YOUR ASSIGNMENT:
Which lines of the material hold the word "YourStrong"? Copy each one.

INPUT DATA:
========================

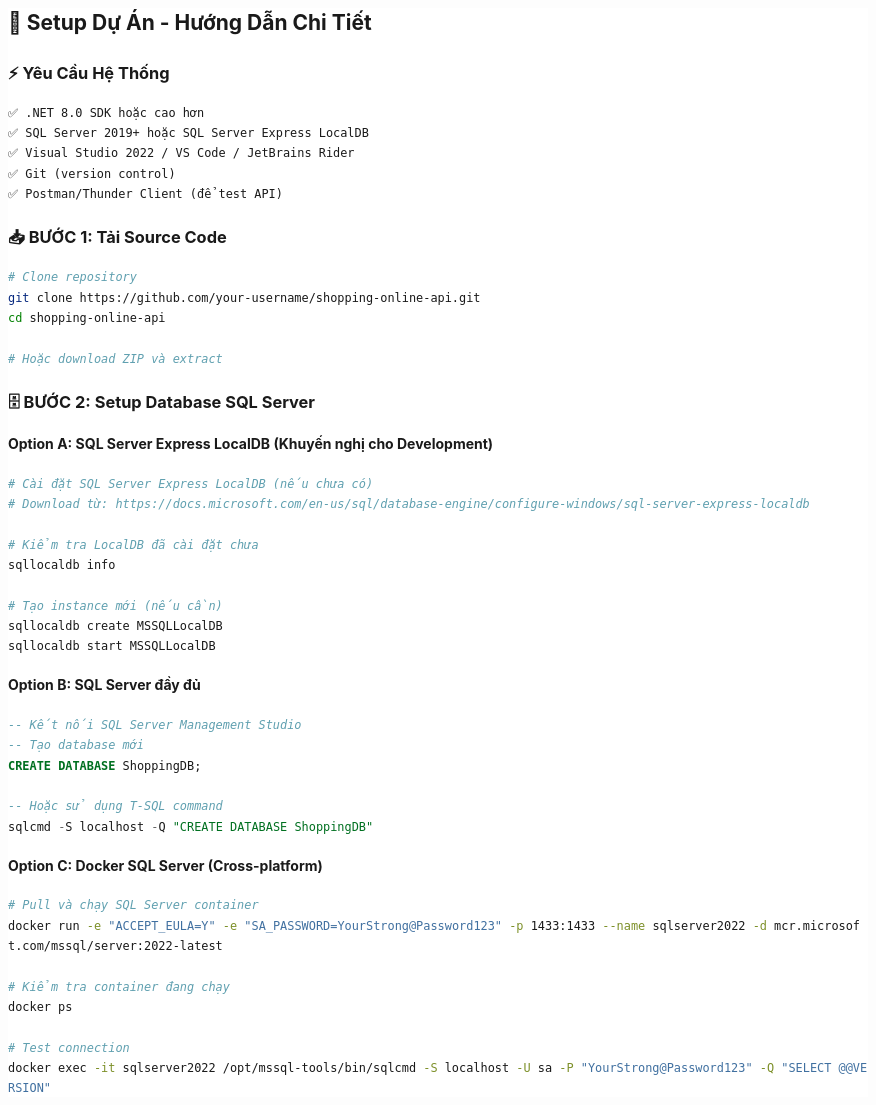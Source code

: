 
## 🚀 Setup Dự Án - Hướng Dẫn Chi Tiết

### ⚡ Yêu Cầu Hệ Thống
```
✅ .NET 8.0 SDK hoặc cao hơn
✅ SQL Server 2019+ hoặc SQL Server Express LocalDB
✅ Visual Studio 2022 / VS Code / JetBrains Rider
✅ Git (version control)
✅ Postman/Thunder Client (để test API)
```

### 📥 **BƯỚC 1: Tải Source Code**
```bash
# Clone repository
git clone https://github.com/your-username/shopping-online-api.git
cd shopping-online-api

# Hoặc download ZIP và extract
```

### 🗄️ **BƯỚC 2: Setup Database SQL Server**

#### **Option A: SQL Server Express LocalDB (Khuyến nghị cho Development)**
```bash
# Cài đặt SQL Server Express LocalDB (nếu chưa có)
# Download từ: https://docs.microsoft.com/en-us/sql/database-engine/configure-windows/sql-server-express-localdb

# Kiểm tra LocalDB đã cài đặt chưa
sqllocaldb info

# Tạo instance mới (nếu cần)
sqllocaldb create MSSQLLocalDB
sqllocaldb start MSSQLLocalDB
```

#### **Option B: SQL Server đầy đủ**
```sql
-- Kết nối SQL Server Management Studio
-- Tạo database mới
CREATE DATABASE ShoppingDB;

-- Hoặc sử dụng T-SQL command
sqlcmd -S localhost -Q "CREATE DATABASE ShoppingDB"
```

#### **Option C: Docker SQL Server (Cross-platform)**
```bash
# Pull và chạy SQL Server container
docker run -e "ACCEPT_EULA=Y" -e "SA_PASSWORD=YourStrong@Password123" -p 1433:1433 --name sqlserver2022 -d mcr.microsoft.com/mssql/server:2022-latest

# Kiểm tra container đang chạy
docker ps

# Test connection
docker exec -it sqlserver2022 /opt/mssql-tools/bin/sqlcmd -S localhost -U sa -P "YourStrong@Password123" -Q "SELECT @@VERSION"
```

========================

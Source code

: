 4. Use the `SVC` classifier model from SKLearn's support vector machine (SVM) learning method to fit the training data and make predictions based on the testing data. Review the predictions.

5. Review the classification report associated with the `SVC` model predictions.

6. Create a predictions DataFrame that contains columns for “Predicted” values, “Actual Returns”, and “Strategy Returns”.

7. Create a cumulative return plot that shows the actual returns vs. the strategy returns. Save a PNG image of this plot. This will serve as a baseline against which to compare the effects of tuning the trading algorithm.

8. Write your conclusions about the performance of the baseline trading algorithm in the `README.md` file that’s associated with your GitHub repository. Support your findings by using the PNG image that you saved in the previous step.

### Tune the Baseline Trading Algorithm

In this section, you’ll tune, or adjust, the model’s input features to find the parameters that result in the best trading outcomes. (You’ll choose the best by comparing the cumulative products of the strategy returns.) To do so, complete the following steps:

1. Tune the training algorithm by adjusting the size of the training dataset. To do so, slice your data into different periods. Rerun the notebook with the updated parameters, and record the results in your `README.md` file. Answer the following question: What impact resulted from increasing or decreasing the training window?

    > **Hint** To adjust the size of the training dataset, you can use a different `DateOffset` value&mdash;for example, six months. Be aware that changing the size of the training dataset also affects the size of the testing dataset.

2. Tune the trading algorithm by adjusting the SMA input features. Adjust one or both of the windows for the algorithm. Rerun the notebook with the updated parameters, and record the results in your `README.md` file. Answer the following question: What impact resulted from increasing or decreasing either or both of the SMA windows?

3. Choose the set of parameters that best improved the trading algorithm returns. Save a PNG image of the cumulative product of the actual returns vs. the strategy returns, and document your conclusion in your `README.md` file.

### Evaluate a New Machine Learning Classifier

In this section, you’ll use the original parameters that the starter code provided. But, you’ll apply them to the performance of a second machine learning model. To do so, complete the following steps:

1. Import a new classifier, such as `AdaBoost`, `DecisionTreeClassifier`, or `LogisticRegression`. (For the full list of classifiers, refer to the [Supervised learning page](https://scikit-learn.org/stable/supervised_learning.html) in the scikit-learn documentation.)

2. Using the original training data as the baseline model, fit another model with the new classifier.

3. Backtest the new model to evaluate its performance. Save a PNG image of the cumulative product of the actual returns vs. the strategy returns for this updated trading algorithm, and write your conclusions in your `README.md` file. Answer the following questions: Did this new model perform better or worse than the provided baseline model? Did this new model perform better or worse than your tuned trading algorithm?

========================

ANSWER SPACE:
docker run -e "ACCEPT_EULA=Y" -e "SA_PASSWORD=YourStrong@Password123" -p 1433:1433 --name sqlserver2022 -d mcr.microsoft.com/mssql/server:2022-latest
docker exec -it sqlserver2022 /opt/mssql-tools/bin/sqlcmd -S localhost -U sa -P "YourStrong@Password123" -Q "SELECT @@VERSION"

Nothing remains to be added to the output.